2) Tragédia: No ano passado, quase metade dos homicídios tentados ou consumados em Portugal foram praticados por quem tinha uma relação de intimidade (cônjuges, companheiros, ex-companheiros, namorados, ex-namorados) ou familiar (pais, mães ou filhos) com a vítima.

3) Monopólio: De acordo com uma notícia veiculada pela RTP-M – e não desmentida -, está em curso um negócio de concentração da imprensa escrita regional nas mãos dos donos disto tudo, uma parceria que envolve a “Madeira Velha” e a “Madeira Nova”. Que na prática significará que há/haverá um leque de assuntos, temas incómodos que serão tabu para os matutinos locais. Como, por exemplo, a “cartelização do transporte marítimo de mercadorias”, a “extracção de inertes”, etc., enfim, tudo o que possa afectar os interesses do triunvirato: Sousas, AFA, Blandy. Já agora: a Autoridade da Concorrência e a Entidade Reguladora da Comunicação Social nada têm a dizer sobre o assunto?

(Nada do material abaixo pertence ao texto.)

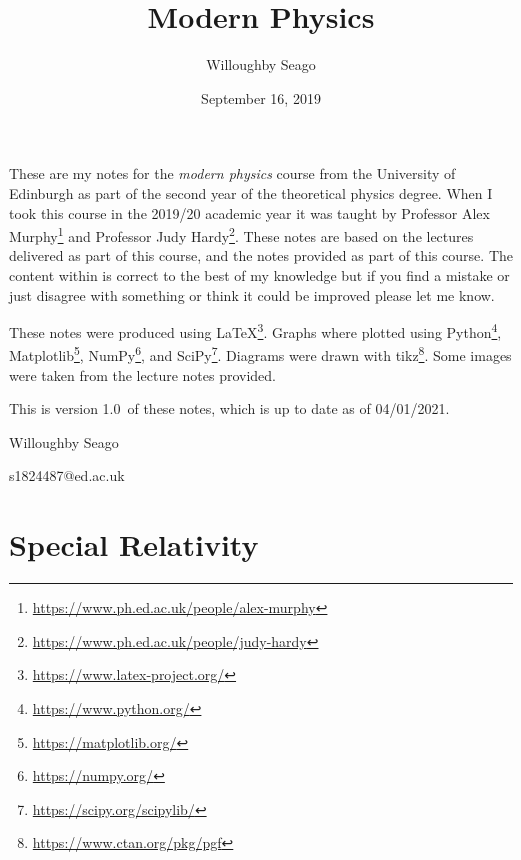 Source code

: \documentclass{article}
\title{Modern Physics}
\date{September 16, 2019}
\author{Willoughby Seago}
\newcommand{\notesVersion}{1.0}
\newcommand{\notesDate}{04/01/2021}
\begin{document}
    \maketitle
    These are my notes for the \textit{modern physics} course from the University of Edinburgh as part of the second year of the theoretical physics degree.
    When I took this course in the 2019/20 academic year it was taught by Professor Alex Murphy\footnote{\url{https://www.ph.ed.ac.uk/people/alex-murphy}} and Professor Judy Hardy\footnote{\url{https://www.ph.ed.ac.uk/people/judy-hardy}}.
    These notes are based on the lectures delivered as part of this course, and the notes provided as part of this course.
    The content within is correct to the best of my knowledge but if you find a mistake or just disagree with something or think it could be improved please let me know.
    
    These notes were produced using \LaTeX\footnote{\url{https://www.latex-project.org/}}.
    Graphs where plotted using Python\footnote{\url{https://www.python.org/}}, Matplotlib\footnote{\url{https://matplotlib.org/}}, NumPy\footnote{\url{https://numpy.org/}}, and SciPy\footnote{\url{https://scipy.org/scipylib/}}.
    Diagrams were drawn with tikz\footnote{\url{https://www.ctan.org/pkg/pgf}}.
    Some images were taken from the lecture notes provided.
    
    This is version \notesVersion~of these notes, which is up to date as of \notesDate.
    \begin{flushright}
        Willoughby Seago
        
        s1824487@ed.ac.uk
    \end{flushright}
    \clearpage
    \tableofcontents
    \listoffigures
    \listoftables
    \clearpage
    
    \part{Special Relativity}
\end{document}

4) Grande Lata: O “campeão português do insulto” que tudo fez para silenciar vozes incómodas, que ameaçou publicações e jornalistas, que no exercício de funções atentou contra direitos, liberdades e garantias dos cidadãos, veio queixar-se da “censura vigente”. Coitada da criatura! O que vale é que no meio da safadeza, logo apareceram umas almas caridosas a convidá-lo para umas “conversas”, “uma tertúlia” e uma “conferência”.

5) Protagonismos: A propósito do recurso ao “habeas corpus” por parte de cidadãos durante a quarentena imposta pelo governo regional, o presidente da ALM classificou a decisão como um desejo de “protagonismo”. Logo ele! Que procura ser notícia todos os dias. Que se comporta como se fosse uma espécie de secretário sem pasta do executivo. A sua sede de protagonismo é tanta que até assinalou os 8 (!) meses de presidência. E os 9, não? Se o narcisismo exacerbado pagasse imposto…

6) Lastro: A “escola” protagonizada pela dupla composta pelo oficial de acção psicológica e pelo cabo cripto continua a ser a imagem de marca do parl (a) mento regional. E, como se tem visto, podem invocar-se títulos académicos, mas tal não significa que se seja portador de educação ou de ética. Ou se tem, ou não se tem, pura e simplesmente.